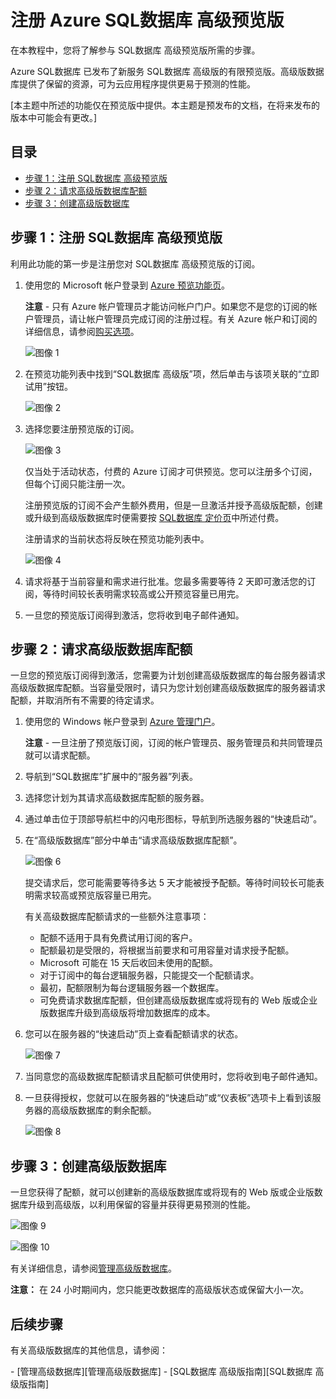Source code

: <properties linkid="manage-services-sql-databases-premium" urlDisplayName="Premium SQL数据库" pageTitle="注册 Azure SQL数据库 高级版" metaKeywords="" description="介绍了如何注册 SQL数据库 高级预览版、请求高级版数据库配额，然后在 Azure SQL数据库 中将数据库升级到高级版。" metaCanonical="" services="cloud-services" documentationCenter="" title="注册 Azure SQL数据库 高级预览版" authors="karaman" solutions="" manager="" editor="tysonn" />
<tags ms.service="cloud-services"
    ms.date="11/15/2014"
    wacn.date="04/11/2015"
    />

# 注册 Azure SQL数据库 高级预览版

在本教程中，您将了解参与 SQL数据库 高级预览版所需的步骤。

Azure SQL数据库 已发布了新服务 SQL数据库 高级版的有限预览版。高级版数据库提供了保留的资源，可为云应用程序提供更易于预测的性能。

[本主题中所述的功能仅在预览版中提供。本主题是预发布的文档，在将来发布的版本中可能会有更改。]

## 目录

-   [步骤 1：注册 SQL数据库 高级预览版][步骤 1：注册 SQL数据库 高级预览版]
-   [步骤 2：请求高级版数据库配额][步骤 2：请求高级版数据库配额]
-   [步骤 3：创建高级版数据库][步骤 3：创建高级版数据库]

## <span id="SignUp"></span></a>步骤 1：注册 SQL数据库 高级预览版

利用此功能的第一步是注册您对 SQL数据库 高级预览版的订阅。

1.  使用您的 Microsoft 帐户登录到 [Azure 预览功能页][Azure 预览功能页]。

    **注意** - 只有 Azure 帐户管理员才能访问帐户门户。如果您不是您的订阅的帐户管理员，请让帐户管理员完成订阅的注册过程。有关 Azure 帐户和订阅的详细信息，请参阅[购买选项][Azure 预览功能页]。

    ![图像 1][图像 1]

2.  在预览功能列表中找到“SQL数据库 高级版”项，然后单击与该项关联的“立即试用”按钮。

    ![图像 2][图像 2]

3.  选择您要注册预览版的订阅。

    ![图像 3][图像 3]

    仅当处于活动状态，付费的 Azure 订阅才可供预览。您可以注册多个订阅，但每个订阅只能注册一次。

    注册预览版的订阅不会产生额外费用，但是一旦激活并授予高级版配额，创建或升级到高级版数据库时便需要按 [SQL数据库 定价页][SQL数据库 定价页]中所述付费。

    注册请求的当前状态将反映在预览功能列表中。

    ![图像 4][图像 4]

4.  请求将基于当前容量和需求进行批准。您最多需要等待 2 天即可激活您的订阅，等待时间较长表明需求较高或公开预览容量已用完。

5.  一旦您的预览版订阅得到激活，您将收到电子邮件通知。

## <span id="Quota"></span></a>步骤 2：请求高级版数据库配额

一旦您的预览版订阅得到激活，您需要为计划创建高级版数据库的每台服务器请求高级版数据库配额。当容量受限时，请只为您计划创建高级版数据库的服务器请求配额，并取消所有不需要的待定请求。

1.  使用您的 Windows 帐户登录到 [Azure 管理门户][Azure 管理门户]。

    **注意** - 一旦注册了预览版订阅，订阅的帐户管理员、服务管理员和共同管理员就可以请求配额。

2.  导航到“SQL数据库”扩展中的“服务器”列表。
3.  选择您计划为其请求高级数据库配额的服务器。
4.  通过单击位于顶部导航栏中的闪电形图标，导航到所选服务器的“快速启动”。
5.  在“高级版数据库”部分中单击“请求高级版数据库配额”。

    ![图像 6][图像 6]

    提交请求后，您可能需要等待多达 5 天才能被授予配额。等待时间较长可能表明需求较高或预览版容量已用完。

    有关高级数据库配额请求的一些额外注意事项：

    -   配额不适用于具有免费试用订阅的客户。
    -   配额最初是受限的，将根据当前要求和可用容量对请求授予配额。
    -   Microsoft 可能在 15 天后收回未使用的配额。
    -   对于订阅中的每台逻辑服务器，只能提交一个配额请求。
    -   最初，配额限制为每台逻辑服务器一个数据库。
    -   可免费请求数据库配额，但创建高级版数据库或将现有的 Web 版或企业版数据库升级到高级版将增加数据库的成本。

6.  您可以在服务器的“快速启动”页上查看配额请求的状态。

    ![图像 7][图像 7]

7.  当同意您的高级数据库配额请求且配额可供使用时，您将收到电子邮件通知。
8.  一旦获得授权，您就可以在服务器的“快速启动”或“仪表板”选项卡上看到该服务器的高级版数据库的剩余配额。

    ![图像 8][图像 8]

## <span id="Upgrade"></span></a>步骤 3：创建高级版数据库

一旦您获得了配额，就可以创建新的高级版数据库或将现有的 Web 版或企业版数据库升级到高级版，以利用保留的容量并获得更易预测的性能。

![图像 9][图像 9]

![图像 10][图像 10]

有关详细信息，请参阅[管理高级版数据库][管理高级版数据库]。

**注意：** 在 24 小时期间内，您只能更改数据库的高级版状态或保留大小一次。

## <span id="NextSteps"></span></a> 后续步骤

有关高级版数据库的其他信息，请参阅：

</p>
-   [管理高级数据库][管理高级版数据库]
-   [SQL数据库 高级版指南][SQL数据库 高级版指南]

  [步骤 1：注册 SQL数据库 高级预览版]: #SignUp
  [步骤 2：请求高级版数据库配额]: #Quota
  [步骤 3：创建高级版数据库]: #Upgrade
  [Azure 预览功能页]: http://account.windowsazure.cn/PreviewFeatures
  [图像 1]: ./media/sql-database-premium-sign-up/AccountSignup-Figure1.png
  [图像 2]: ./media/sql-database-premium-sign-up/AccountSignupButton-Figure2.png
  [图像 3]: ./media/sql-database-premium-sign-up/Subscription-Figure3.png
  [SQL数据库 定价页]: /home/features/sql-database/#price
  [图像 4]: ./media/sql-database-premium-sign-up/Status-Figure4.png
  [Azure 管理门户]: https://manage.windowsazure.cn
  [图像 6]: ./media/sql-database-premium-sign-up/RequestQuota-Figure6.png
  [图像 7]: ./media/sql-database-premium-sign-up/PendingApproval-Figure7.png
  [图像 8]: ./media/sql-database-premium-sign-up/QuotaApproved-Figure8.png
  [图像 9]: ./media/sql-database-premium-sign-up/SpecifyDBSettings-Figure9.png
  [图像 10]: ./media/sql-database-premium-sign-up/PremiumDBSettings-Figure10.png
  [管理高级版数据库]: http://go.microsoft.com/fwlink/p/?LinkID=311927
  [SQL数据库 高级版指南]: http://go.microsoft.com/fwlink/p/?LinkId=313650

==================================================

* Instructions for the task *
Once the pictures have been removed, reproduce each line of the material above exactly.

* Your solution *
Source code

: <properties linkid="manage-services-sql-databases-premium" urlDisplayName="Premium SQL数据库" pageTitle="注册 Azure SQL数据库 高级版" metaKeywords="" description="介绍了如何注册 SQL数据库 高级预览版、请求高级版数据库配额，然后在 Azure SQL数据库 中将数据库升级到高级版。" metaCanonical="" services="cloud-services" documentationCenter="" title="注册 Azure SQL数据库 高级预览版" authors="karaman" solutions="" manager="" editor="tysonn" />
<tags ms.service="cloud-services"
    ms.date="11/15/2014"
    wacn.date="04/11/2015"
    />

# 注册 Azure SQL数据库 高级预览版

在本教程中，您将了解参与 SQL数据库 高级预览版所需的步骤。

Azure SQL数据库 已发布了新服务 SQL数据库 高级版的有限预览版。高级版数据库提供了保留的资源，可为云应用程序提供更易于预测的性能。

[本主题中所述的功能仅在预览版中提供。本主题是预发布的文档，在将来发布的版本中可能会有更改。]

## 目录

-   [步骤 1：注册 SQL数据库 高级预览版][步骤 1：注册 SQL数据库 高级预览版]
-   [步骤 2：请求高级版数据库配额][步骤 2：请求高级版数据库配额]
-   [步骤 3：创建高级版数据库][步骤 3：创建高级版数据库]

## <span id="SignUp"></span></a>步骤 1：注册 SQL数据库 高级预览版

利用此功能的第一步是注册您对 SQL数据库 高级预览版的订阅。

1.  使用您的 Microsoft 帐户登录到 [Azure 预览功能页][Azure 预览功能页]。

    **注意** - 只有 Azure 帐户管理员才能访问帐户门户。如果您不是您的订阅的帐户管理员，请让帐户管理员完成订阅的注册过程。有关 Azure 帐户和订阅的详细信息，请参阅[购买选项][Azure 预览功能页]。

    ![图像 1][图像 1]

2.  在预览功能列表中找到“SQL数据库 高级版”项，然后单击与该项关联的“立即试用”按钮。

    ![图像 2][图像 2]

3.  选择您要注册预览版的订阅。

    ![图像 3][图像 3]

    仅当处于活动状态，付费的 Azure 订阅才可供预览。您可以注册多个订阅，但每个订阅只能注册一次。

    注册预览版的订阅不会产生额外费用，但是一旦激活并授予高级版配额，创建或升级到高级版数据库时便需要按 [SQL数据库 定价页][SQL数据库 定价页]中所述付费。

    注册请求的当前状态将反映在预览功能列表中。

    ![图像 4][图像 4]

4.  请求将基于当前容量和需求进行批准。您最多需要等待 2 天即可激活您的订阅，等待时间较长表明需求较高或公开预览容量已用完。

5.  一旦您的预览版订阅得到激活，您将收到电子邮件通知。

## <span id="Quota"></span></a>步骤 2：请求高级版数据库配额

一旦您的预览版订阅得到激活，您需要为计划创建高级版数据库的每台服务器请求高级版数据库配额。当容量受限时，请只为您计划创建高级版数据库的服务器请求配额，并取消所有不需要的待定请求。

1.  使用您的 Windows 帐户登录到 [Azure 管理门户][Azure 管理门户]。

    **注意** - 一旦注册了预览版订阅，订阅的帐户管理员、服务管理员和共同管理员就可以请求配额。

2.  导航到“SQL数据库”扩展中的“服务器”列表。
3.  选择您计划为其请求高级数据库配额的服务器。
4.  通过单击位于顶部导航栏中的闪电形图标，导航到所选服务器的“快速启动”。
5.  在“高级版数据库”部分中单击“请求高级版数据库配额”。

    ![图像 6][图像 6]

    提交请求后，您可能需要等待多达 5 天才能被授予配额。等待时间较长可能表明需求较高或预览版容量已用完。

    有关高级数据库配额请求的一些额外注意事项：

    -   配额不适用于具有免费试用订阅的客户。
    -   配额最初是受限的，将根据当前要求和可用容量对请求授予配额。
    -   Microsoft 可能在 15 天后收回未使用的配额。
    -   对于订阅中的每台逻辑服务器，只能提交一个配额请求。
    -   最初，配额限制为每台逻辑服务器一个数据库。
    -   可免费请求数据库配额，但创建高级版数据库或将现有的 Web 版或企业版数据库升级到高级版将增加数据库的成本。

6.  您可以在服务器的“快速启动”页上查看配额请求的状态。

    ![图像 7][图像 7]

7.  当同意您的高级数据库配额请求且配额可供使用时，您将收到电子邮件通知。
8.  一旦获得授权，您就可以在服务器的“快速启动”或“仪表板”选项卡上看到该服务器的高级版数据库的剩余配额。

    ![图像 8][图像 8]

## <span id="Upgrade"></span></a>步骤 3：创建高级版数据库

一旦您获得了配额，就可以创建新的高级版数据库或将现有的 Web 版或企业版数据库升级到高级版，以利用保留的容量并获得更易预测的性能。

![图像 9][图像 9]

![图像 10][图像 10]

有关详细信息，请参阅[管理高级版数据库][管理高级版数据库]。

**注意：** 在 24 小时期间内，您只能更改数据库的高级版状态或保留大小一次。

## <span id="NextSteps"></span></a> 后续步骤

有关高级版数据库的其他信息，请参阅：

</p>
-   [管理高级数据库][管理高级版数据库]
-   [SQL数据库 高级版指南][SQL数据库 高级版指南]

  [步骤 1：注册 SQL数据库 高级预览版]: #SignUp
  [步骤 2：请求高级版数据库配额]: #Quota
  [步骤 3：创建高级版数据库]: #Upgrade
  [Azure 预览功能页]: http://account.windowsazure.cn/PreviewFeatures
  [图像 1]: ./media/sql-database-premium-sign-up/AccountSignup-Figure1.png
  [图像 2]: ./media/sql-database-premium-sign-up/AccountSignupButton-Figure2.png
  [图像 3]: ./media/sql-database-premium-sign-up/Subscription-Figure3.png
  [SQL数据库 定价页]: /home/features/sql-database/#price
  [图像 4]: ./media/sql-database-premium-sign-up/Status-Figure4.png
  [Azure 管理门户]: https://manage.windowsazure.cn
  [图像 6]: ./media/sql-database-premium-sign-up/RequestQuota-Figure6.png
  [图像 7]: ./media/sql-database-premium-sign-up/PendingApproval-Figure7.png
  [图像 8]: ./media/sql-database-premium-sign-up/QuotaApproved-Figure8.png
  [图像 9]: ./media/sql-database-premium-sign-up/SpecifyDBSettings-Figure9.png
  [图像 10]: ./media/sql-database-premium-sign-up/PremiumDBSettings-Figure10.png
  [管理高级版数据库]: http://go.microsoft.com/fwlink/p/?LinkID=311927
  [SQL数据库 高级版指南]: http://go.microsoft.com/fwlink/p/?LinkId=313650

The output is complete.